Task brief:
Retype every line of the data below, starting with the first and ending with the line that contains "### 📚 Cette Semaine, J'ai Lu", but leave out the pictures.

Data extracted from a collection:
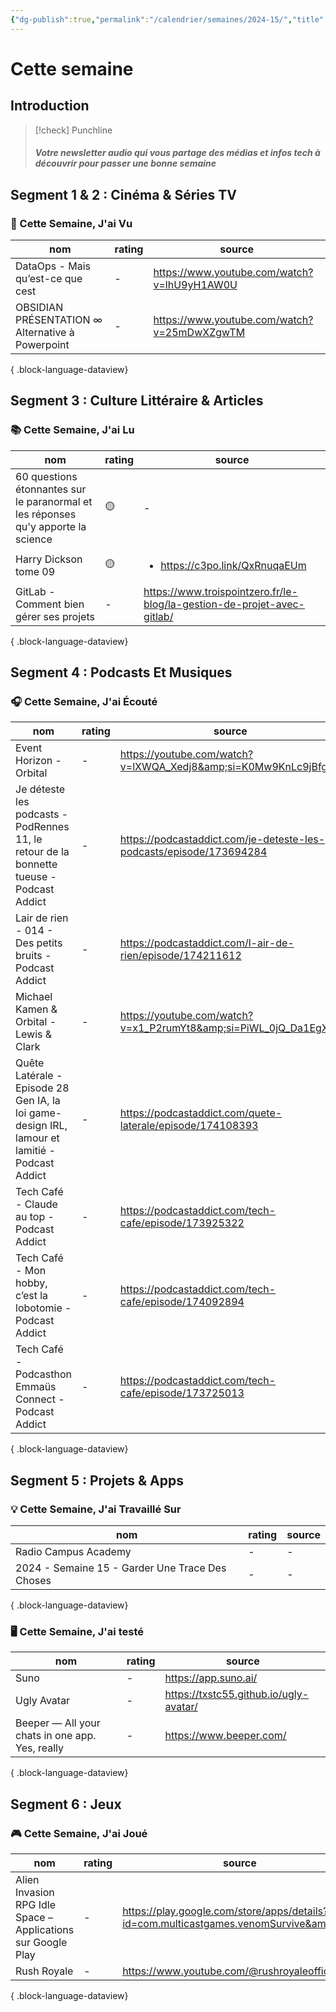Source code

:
 ```yaml
---
{"dg-publish":true,"permalink":"/calendrier/semaines/2024-15/","title":"Cette semaine","tags":[null]}
---
```



# Cette semaine

## Introduction

> [!check] Punchline
> ##### Votre newsletter audio qui vous partage des médias et infos tech à découvrir pour passer une bonne semaine



## Segment 1 & 2 : Cinéma & Séries TV

### 🍿 Cette Semaine, J'ai Vu

| nom                                              | rating | source                                      |
| ------------------------------------------------ | ------ | ------------------------------------------- |
| DataOps - Mais qu’est-ce que cest                | \-     | https://www.youtube.com/watch?v=lhU9yH1AW0U |
| OBSIDIAN PRÉSENTATION ∞ Alternative à Powerpoint | \-     | https://www.youtube.com/watch?v=25mDwXZgwTM |

{ .block-language-dataview}

## Segment 3 : Culture Littéraire & Articles

### 📚 Cette Semaine, J'ai Lu

| nom                                                                               | rating | source                                                                  |
| --------------------------------------------------------------------------------- | ------ | ----------------------------------------------------------------------- |
| 60 questions étonnantes sur le paranormal et les réponses qu'y apporte la science | 🟡     | \-                                                                      |
| Harry Dickson tome 09                                                             | 🟡     | <ul><li>https://c3po.link/QxRnuqaEUm</li></ul>                          |
| GitLab - Comment bien gérer ses projets                                           | \-     | https://www.troispointzero.fr/le-blog/la-gestion-de-projet-avec-gitlab/ |

{ .block-language-dataview}

## Segment 4 : Podcasts Et Musiques

### 🎧 Cette Semaine, J'ai Écouté

| nom                                                                                              | rating | source                                                              |
| ------------------------------------------------------------------------------------------------ | ------ | ------------------------------------------------------------------- |
| Event Horizon - Orbital                                                                          | \-     | https://youtube.com/watch?v=lXWQA_Xedj8&amp;si=K0Mw9KnLc9jBfgaG     |
| Je déteste les podcasts - PodRennes 11, le retour de la bonnette tueuse - Podcast Addict         | \-     | https://podcastaddict.com/je-deteste-les-podcasts/episode/173694284 |
| Lair de rien - 014 - Des petits bruits - Podcast Addict                                          | \-     | https://podcastaddict.com/l-air-de-rien/episode/174211612           |
| Michael Kamen & Orbital - Lewis & Clark                                                          | \-     | https://youtube.com/watch?v=x1_P2rumYt8&amp;si=PiWL_0jQ_Da1EgX-     |
| Quête Latérale - Episode 28  Gen IA, la loi  game-design IRL, lamour et lamitié - Podcast Addict | \-     | https://podcastaddict.com/quete-laterale/episode/174108393          |
| Tech Café - Claude au top  - Podcast Addict                                                      | \-     | https://podcastaddict.com/tech-cafe/episode/173925322               |
| Tech Café - Mon hobby, c’est la lobotomie - Podcast Addict                                       | \-     | https://podcastaddict.com/tech-cafe/episode/174092894               |
| Tech Café - Podcasthon  Emmaüs Connect - Podcast Addict                                          | \-     | https://podcastaddict.com/tech-cafe/episode/173725013               |

{ .block-language-dataview}

## Segment 5 : Projets & Apps

### 💡 Cette Semaine, J'ai Travaillé Sur

| nom                                             | rating | source |
| ----------------------------------------------- | ------ | ------ |
| Radio Campus Academy                            | \-     | \-     |
| 2024 - Semaine 15 - Garder Une Trace Des Choses | \-     | \-     |

{ .block-language-dataview}

### 🖥 Cette Semaine, J'ai testé

| nom                                             | rating | source                                 |
| ----------------------------------------------- | ------ | -------------------------------------- |
| Suno                                            | \-     | https://app.suno.ai/                   |
| Ugly Avatar                                     | \-     | https://txstc55.github.io/ugly-avatar/ |
| Beeper — All your chats in one app. Yes, really | \-     | https://www.beeper.com/                |

{ .block-language-dataview}

## Segment 6 : Jeux

### 🎮 Cette Semaine, J'ai Joué

| nom                                                          | rating | source                                                                                  |
| ------------------------------------------------------------ | ------ | --------------------------------------------------------------------------------------- |
| Alien Invasion RPG Idle Space – Applications sur Google Play | \-     | https://play.google.com/store/apps/details?id=com.multicastgames.venomSurvive&amp;hl=fr |
| Rush Royale                                                  | \-     | https://www.youtube.com/@rushroyaleofficial                                             |

{ .block-language-dataview}
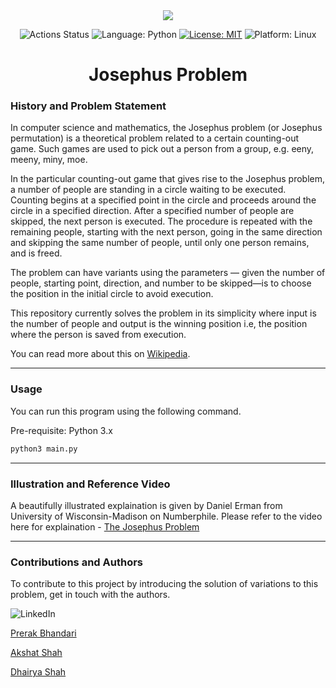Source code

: <div align="center">
    <img src="https://miro.medium.com/v2/resize:fit:1400/1*4BQDN46Qwq8f4zznnhbhtw.gif">
</div>

<p align="center">
<img alt="Actions Status" src="https://github.com/bhandariprerak/josephus-problem/workflows/github-test-commit.yml/badge.svg">
<img alt="Language: Python" src="https://img.shields.io/badge/Language-Python-yellow"> <!-- Language-Python -->
<a href="https://github.com/bhandariprerak/josephus-problem/blob/main/LICENSE"><img alt="License: MIT" src="https://img.shields.io/badge/License-MIT-purple"></a> <!-- License-MIT -->
<img alt="Platform: Linux" src="https://img.shields.io/badge/Linux-FCC624?style=for-the-badge&logo=linux&logoColor=black"> <!-- Platform-Linux -->
</p>

<h1 align="center"> Josephus Problem </h1>

### History and Problem Statement

In computer science and mathematics, the Josephus problem (or Josephus permutation) is a theoretical problem related to a certain counting-out game. Such games are used to pick out a person from a group, e.g. eeny, meeny, miny, moe.

In the particular counting-out game that gives rise to the Josephus problem, a number of people are standing in a circle waiting to be executed. Counting begins at a specified point in the circle and proceeds around the circle in a specified direction. After a specified number of people are skipped, the next person is executed. The procedure is repeated with the remaining people, starting with the next person, going in the same direction and skipping the same number of people, until only one person remains, and is freed.

The problem can have variants using the parameters — given the number of people, starting point, direction, and number to be skipped—is to choose the position in the initial circle to avoid execution.

This repository currently solves the problem in its simplicity where input is the number of people and output is the winning position i.e, the position where the person is saved from execution.

You can read more about this on [Wikipedia](https://en.wikipedia.org/wiki/Josephus_problem).

---

### Usage

You can run this program using the following command.

Pre-requisite: Python 3.x

```sh
python3 main.py
```

---

### Illustration and Reference Video

A beautifully illustrated explaination is given by Daniel Erman from University of Wisconsin-Madison on Numberphile.
Please refer to the video here for explaination - [The Josephus Problem](https://www.youtube.com/watch?v=uCsD3ZGzMgE)

---

### Contributions and Authors

To contribute to this project by introducing the solution of variations to this problem, get in touch with the authors.

![LinkedIn](https://img.shields.io/badge/LinkedIn-0077B5?style=for-the-badge&logo=linkedin&logoColor=white)

[Prerak Bhandari](https://www.linkedin.com/in/prerak-bhandari/)

[Akshat Shah](https://www.linkedin.com/in/akshat-shah-3542201ba/)

[Dhairya Shah](https://www.linkedin.com/in/dhairya-shah-094728224/)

Written solution:
Source code

:
 ```yaml
---
{"dg-publish":true,"permalink":"/calendrier/semaines/2024-15/","title":"Cette semaine","tags":[null]}
---
```



# Cette semaine

## Introduction

> [!check] Punchline
> ##### Votre newsletter audio qui vous partage des médias et infos tech à découvrir pour passer une bonne semaine



## Segment 1 & 2 : Cinéma & Séries TV

### 🍿 Cette Semaine, J'ai Vu

| nom                                              | rating | source                                      |
| ------------------------------------------------ | ------ | ------------------------------------------- |
| DataOps - Mais qu’est-ce que cest                | \-     | https://www.youtube.com/watch?v=lhU9yH1AW0U |
| OBSIDIAN PRÉSENTATION ∞ Alternative à Powerpoint | \-     | https://www.youtube.com/watch?v=25mDwXZgwTM |

{ .block-language-dataview}

## Segment 3 : Culture Littéraire & Articles

### 📚 Cette Semaine, J'ai Lu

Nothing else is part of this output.